**Your objective**: Leaving the images aside, transcribe all the data below exactly.

--- Extracted records ---

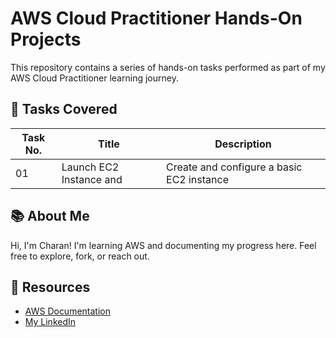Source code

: # AWS Cloud Practitioner Hands-On Projects

This repository contains a series of hands-on tasks performed as part of my AWS Cloud Practitioner learning journey.

## 🔧 Tasks Covered

| Task No. | Title | Description |
|----------|-------|-------------|
| 01       | Launch EC2 Instance and  | Create and configure a basic EC2 instance |



## 📚 About Me

Hi, I'm Charan! I'm learning AWS and documenting my progress here. Feel free to explore, fork, or reach out.

## 📎 Resources

- [AWS Documentation](https://docs.aws.amazon.com/)
- [My LinkedIn](linkedin.com/in/charanpuneetsingh)
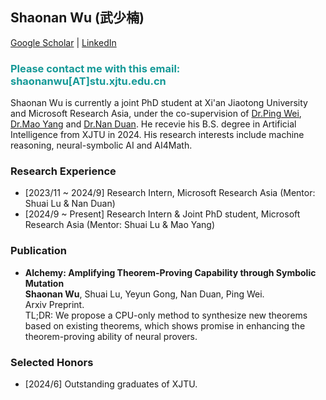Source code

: ## Shaonan Wu (武少楠) 
[Google Scholar](https://scholar.google.com/citations?user=-xYXQJAAAAAJ&hl=en) \| [LinkedIn](https://www.linkedin.com/in/shaonan-wu-945b2a335/)
### <span style="color: #159997;">Please contact me with this email: shaonanwu[AT]stu.xjtu.edu.cn </span>

Shaonan Wu is currently a joint PhD student at Xi'an Jiaotong University and Microsoft Research Asia, under the co-supervision of [Dr.Ping Wei](https://gr.xjtu.edu.cn/web/pingwei), [Dr.Mao Yang](https://www.microsoft.com/en-us/research/people/maoyang/) and [Dr.Nan Duan](https://nanduan.github.io/). He recevie his B.S. degree in Artificial Intelligence from XJTU in 2024. His research interests include machine reasoning, neural-symbolic AI and AI4Math. 

### Research Experience
- [2023/11 ~ 2024/9] Research Intern, Microsoft Research Asia (Mentor: Shuai Lu & Nan Duan)
- [2024/9 ~ Present] Research Intern & Joint PhD student, Microsoft Research Asia (Mentor: Shuai Lu & Mao Yang)
 
### Publication

- **Alchemy: Amplifying Theorem-Proving Capability through Symbolic Mutation**
  <br> **Shaonan Wu**, Shuai Lu, Yeyun Gong, Nan Duan, Ping Wei.
  <br> Arxiv Preprint.
  <br> TL;DR: We propose a CPU-only method to synthesize new theorems based on existing theorems, which shows promise in enhancing the theorem-proving ability of neural provers.

### Selected Honors
- [2024/6] Outstanding graduates of XJTU.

---

**Solution to this exercise**:
Source code

: # AWS Cloud Practitioner Hands-On Projects

This repository contains a series of hands-on tasks performed as part of my AWS Cloud Practitioner learning journey.

## 🔧 Tasks Covered

| Task No. | Title | Description |
|----------|-------|-------------|
| 01       | Launch EC2 Instance and  | Create and configure a basic EC2 instance |



## 📚 About Me

Hi, I'm Charan! I'm learning AWS and documenting my progress here. Feel free to explore, fork, or reach out.

## 📎 Resources

- [AWS Documentation](https://docs.aws.amazon.com/)
- [My LinkedIn](linkedin.com/in/charanpuneetsingh)
Source code

: ## Shaonan Wu (武少楠) 
[Google Scholar](https://scholar.google.com/citations?user=-xYXQJAAAAAJ&hl=en) \| [LinkedIn](https://www.linkedin.com/in/shaonan-wu-945b2a335/)
### <span style="color: #159997;">Please contact me with this email: shaonanwu[AT]stu.xjtu.edu.cn </span>

Shaonan Wu is currently a joint PhD student at Xi'an Jiaotong University and Microsoft Research Asia, under the co-supervision of [Dr.Ping Wei](https://gr.xjtu.edu.cn/web/pingwei), [Dr.Mao Yang](https://www.microsoft.com/en-us/research/people/maoyang/) and [Dr.Nan Duan](https://nanduan.github.io/). He recevie his B.S. degree in Artificial Intelligence from XJTU in 2024. His research interests include machine reasoning, neural-symbolic AI and AI4Math. 

### Research Experience
- [2023/11 ~ 2024/9] Research Intern, Microsoft Research Asia (Mentor: Shuai Lu & Nan Duan)
- [2024/9 ~ Present] Research Intern & Joint PhD student, Microsoft Research Asia (Mentor: Shuai Lu & Mao Yang)
 
### Publication

- **Alchemy: Amplifying Theorem-Proving Capability through Symbolic Mutation**
  <br> **Shaonan Wu**, Shuai Lu, Yeyun Gong, Nan Duan, Ping Wei.
  <br> Arxiv Preprint.
  <br> TL;DR: We propose a CPU-only method to synthesize new theorems based on existing theorems, which shows promise in enhancing the theorem-proving ability of neural provers.

### Selected Honors
- [2024/6] Outstanding graduates of XJTU.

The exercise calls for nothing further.